Re: Perl task function
by ikegami (Patriarch) on Sep 08, 2010 at 22:49 UTC

    I like the following. It can even clear the variable you pass as the arg to clean().

    sub clean { our $node; local *node = \$_[0]; # Alias return if !defined($node); my $reftype = ref($node); return if !$reftype; if ($reftype eq 'REF' || $reftype eq 'SCALAR') { clean($$node); $node = undef if !defined($$node); } elsif ($reftype eq 'ARRAY') { clean($_) for @$node; @$node = grep defined, @$node; $node = undef if !@$node; } elsif ($reftype eq 'HASH') { clean($_) for values(%$node); delete @{$node}{ grep !defined($node->{$_}), keys(%$node) }; $node = undef if !keys(%$node); } }

    For each reference type, it cleans each item in the referenced container, cleans the referenced variable, then cleans the reference itself. Each of these steps involves syntax that's specific to the type of reference, so they can't be combined.

    Tester:

    use strict; use warnings; use Data::Dumper qw( Dumper ); sub dumper { local $Data::Dumper::Useqq = 1; local $Data::Dumper::Terse = 1; local $Data::Dumper::Indent = 0; return Dumper($_[0]); } for ( [ [1], [], {1 => 2, 2 =>{} } ], [ undef, [ undef ], { x => undef }, \undef, \\\undef ], ) { my $d = $_; print(dumper($d), "\n"); clean($d); print(dumper($d), "\n"); print("\n"); }
    [[1],[],{1 => 2,2 => {}}] [[1],{1 => 2}] [undef,[undef],{"x" => undef},\undef,\\$VAR1->[3]] undef

    Update: Replaced a "!" that wandered off.

      Hello, BrowserUk.

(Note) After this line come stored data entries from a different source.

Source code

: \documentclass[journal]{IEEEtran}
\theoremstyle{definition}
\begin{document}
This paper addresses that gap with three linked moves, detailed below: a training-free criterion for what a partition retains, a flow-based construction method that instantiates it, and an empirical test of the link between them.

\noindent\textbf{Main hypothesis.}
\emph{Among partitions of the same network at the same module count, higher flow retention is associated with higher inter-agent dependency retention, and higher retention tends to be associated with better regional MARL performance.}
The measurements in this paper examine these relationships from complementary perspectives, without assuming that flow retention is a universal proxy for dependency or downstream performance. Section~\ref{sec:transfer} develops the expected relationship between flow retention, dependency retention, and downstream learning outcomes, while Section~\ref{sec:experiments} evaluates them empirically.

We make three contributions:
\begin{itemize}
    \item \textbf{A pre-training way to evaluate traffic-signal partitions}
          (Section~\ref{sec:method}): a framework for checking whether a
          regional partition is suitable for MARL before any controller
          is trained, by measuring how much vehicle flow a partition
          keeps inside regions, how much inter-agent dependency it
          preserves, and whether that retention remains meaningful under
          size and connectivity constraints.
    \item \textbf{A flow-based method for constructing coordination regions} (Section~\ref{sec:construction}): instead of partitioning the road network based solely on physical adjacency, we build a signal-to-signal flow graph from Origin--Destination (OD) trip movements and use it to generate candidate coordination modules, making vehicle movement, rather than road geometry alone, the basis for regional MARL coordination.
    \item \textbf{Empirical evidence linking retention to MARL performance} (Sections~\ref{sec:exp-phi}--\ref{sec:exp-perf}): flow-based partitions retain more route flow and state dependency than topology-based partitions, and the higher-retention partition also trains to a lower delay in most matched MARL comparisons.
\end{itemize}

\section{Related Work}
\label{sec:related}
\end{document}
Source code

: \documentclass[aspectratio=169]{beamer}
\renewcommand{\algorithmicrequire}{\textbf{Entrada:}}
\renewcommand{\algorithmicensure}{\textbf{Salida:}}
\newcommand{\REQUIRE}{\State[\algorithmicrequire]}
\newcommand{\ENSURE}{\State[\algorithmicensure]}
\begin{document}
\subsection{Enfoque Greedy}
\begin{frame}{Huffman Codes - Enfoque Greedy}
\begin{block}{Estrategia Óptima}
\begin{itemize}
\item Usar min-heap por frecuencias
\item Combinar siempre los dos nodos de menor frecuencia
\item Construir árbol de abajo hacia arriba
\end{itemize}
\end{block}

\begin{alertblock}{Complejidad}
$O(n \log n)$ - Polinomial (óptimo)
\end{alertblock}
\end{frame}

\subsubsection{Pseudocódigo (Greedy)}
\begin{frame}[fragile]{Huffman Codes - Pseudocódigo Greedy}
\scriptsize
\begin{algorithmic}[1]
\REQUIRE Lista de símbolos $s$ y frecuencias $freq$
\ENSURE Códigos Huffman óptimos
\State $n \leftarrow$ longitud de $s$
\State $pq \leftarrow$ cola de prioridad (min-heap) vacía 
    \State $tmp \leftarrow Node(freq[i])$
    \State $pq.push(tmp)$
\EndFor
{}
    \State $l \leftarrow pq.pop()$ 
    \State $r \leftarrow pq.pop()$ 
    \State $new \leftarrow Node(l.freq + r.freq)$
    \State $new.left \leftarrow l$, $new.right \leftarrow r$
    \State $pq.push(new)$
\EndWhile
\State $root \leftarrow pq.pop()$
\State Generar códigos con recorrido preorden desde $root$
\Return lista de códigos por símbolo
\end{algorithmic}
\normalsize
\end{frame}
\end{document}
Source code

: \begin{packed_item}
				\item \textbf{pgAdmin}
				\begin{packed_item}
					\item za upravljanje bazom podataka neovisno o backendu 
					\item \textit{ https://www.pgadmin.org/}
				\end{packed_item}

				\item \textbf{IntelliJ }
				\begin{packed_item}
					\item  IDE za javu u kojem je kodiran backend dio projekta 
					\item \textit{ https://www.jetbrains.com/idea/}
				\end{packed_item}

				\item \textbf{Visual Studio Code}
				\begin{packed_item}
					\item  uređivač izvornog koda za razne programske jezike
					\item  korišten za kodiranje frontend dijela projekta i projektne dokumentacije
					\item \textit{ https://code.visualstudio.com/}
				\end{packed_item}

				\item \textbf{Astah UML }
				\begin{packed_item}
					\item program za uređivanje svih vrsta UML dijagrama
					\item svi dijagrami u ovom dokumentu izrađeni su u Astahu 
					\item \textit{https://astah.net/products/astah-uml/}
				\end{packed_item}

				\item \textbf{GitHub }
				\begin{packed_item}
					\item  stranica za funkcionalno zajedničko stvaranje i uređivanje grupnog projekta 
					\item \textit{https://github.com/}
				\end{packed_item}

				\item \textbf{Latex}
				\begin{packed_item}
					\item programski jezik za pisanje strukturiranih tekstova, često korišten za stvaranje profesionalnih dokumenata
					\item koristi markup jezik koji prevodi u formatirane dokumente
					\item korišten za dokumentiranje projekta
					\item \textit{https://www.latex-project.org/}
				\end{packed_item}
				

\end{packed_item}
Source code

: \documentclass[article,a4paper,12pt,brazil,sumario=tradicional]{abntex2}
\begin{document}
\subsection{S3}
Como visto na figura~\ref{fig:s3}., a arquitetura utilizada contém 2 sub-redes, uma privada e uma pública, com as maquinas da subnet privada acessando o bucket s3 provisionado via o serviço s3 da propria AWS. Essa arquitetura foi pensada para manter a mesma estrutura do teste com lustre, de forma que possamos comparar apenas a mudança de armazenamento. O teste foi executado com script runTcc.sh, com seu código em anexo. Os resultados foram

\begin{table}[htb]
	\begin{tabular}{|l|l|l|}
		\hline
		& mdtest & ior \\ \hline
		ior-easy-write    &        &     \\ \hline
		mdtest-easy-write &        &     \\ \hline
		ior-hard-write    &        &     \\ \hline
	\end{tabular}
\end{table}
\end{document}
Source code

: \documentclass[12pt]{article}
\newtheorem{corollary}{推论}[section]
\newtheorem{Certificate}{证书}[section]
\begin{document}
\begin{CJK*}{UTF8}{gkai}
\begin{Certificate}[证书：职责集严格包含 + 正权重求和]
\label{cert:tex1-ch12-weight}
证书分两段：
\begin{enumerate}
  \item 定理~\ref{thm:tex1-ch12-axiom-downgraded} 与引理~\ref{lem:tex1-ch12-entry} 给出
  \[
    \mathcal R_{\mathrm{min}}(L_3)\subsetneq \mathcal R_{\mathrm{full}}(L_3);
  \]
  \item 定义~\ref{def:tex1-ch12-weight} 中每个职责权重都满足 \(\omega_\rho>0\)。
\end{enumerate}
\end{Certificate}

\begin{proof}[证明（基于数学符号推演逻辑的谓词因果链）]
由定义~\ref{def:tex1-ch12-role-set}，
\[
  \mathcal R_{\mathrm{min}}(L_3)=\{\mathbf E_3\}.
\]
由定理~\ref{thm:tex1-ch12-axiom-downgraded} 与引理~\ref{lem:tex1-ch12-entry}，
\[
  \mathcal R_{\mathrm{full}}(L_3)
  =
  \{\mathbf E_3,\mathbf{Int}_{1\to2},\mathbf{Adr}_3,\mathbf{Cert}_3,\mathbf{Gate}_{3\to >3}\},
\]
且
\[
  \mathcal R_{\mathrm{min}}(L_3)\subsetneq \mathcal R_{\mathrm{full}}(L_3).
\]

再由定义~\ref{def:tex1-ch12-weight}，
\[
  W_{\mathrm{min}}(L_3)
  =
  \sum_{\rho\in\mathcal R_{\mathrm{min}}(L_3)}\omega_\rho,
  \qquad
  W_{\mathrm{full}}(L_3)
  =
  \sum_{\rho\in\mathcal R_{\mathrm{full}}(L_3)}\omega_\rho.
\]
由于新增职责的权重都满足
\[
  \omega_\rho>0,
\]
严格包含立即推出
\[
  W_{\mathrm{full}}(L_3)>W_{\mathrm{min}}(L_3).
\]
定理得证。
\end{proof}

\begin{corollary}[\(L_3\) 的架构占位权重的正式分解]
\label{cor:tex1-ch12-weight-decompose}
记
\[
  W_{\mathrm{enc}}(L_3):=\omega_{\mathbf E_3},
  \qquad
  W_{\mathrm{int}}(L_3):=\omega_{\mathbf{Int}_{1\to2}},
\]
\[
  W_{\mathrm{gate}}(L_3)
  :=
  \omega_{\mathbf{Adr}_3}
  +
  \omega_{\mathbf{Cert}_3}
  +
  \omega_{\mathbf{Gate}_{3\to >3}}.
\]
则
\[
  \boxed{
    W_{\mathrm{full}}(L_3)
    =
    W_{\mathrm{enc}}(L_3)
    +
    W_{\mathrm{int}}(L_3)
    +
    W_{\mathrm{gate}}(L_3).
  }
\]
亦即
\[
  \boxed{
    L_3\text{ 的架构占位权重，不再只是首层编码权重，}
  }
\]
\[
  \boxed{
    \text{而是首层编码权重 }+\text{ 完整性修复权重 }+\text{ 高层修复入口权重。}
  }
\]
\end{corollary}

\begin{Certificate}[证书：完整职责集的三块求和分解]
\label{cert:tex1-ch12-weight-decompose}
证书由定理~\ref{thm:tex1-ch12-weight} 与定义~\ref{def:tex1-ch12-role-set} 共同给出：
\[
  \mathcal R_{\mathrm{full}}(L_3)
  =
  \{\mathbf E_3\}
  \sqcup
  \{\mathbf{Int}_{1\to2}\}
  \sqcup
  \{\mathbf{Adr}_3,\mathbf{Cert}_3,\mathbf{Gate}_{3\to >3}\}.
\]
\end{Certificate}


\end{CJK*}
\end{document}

Your solution is great, but there is one error: when I splice the array it's size decreases, so the cycle doesn't check the next element. Here is the fixed solution. I changed your syntax a little - you prefer a compact style, while I try to make the code more comprehensible - even placing some extra code.
      my %dispatch = ( SCALAR => sub{ return 1; }, ARRAY => sub { my $ref = shift; my $n = scalar(@$ref); for(my $i = 0; $i < $n; ++$i) { my $result = clean($ref->[ $i ]); if($result == 0) { splice(@$ref, $i, 1); $i--; $n--; } } unless(@$ref) { return 0; } }, "HASH" => sub { my $ref = shift; while(my ($key, $value) = each( %$ref)) { my $result = clean($value); if ($result == 0) { delete($ref->{$key}); } } my $n = scalar(keys %$ref); if ($n == 0) { return 0; } return 1; }, REF => sub{ my $ref = shift; die "REF: $ref not allowed"; }, CODE => sub{ my $ref = shift; die "CODE: $ref not allowed"; }, '' => sub{ return 1; }, );

      ikegami, I don't understand your solution. There is no need to undef the scalars, and it didn't delete the empty arrays. Thanks for help, though.

        ikegami, I don't understand your solution.

        Which part? I wrote it to be extremely straightforward. Each line is completely independent of the others.

        There is no need to undef the scalars,

        I think you mean there is no need to get rid of references to undef. If so, then just get rid of the following:

        if ($reftype eq 'REF' || $reftype eq 'SCALAR') { clean($$node); $node = undef if !defined($$node); } els

        (Like I said, very modular.)

        it didn't delete the empty arrays

        It both empties arrays (removes any undefs from them), and deletes references to empty arrays. I even showed that it does. Here's a couple more tests:

        [[[],[],["b"]],"a"] [[["b"]],"a"] [[[],[],[]],"a"] ["a"]

        Could you give a case that breaks?

        my $n = scalar(keys %$ref); if ($n == 0) { return 0; } return 1;

        I find it weird that clean() returns false when the node is clean (empty). Either way, your code could be simplified to

        return keys(%$ref) ? 1 : 0;

        or even just

        return keys(%$ref);
        there is one error: when I splice the array it's size decreases, so the cycle doesn't check the next element.

        There is no error in my implementation. It does all elements, if you start from the end and work backward. Hence why my loop uses reverse:

        for reverse 0 .. $#$ref;

        Your forward running C-style loop, using splice and requiring that you decrement $i & $n after deletions is rather clumsy and unperlish by comparison. But if that's what you're comfortable with, stick with it.


        Examine what is said, not who speaks -- Silence betokens consent -- Love the truth but pardon error.
        "Science is about questioning the status quo. Questioning authority".
        In the absence of evidence, opinion is indistinguishable from prejudice.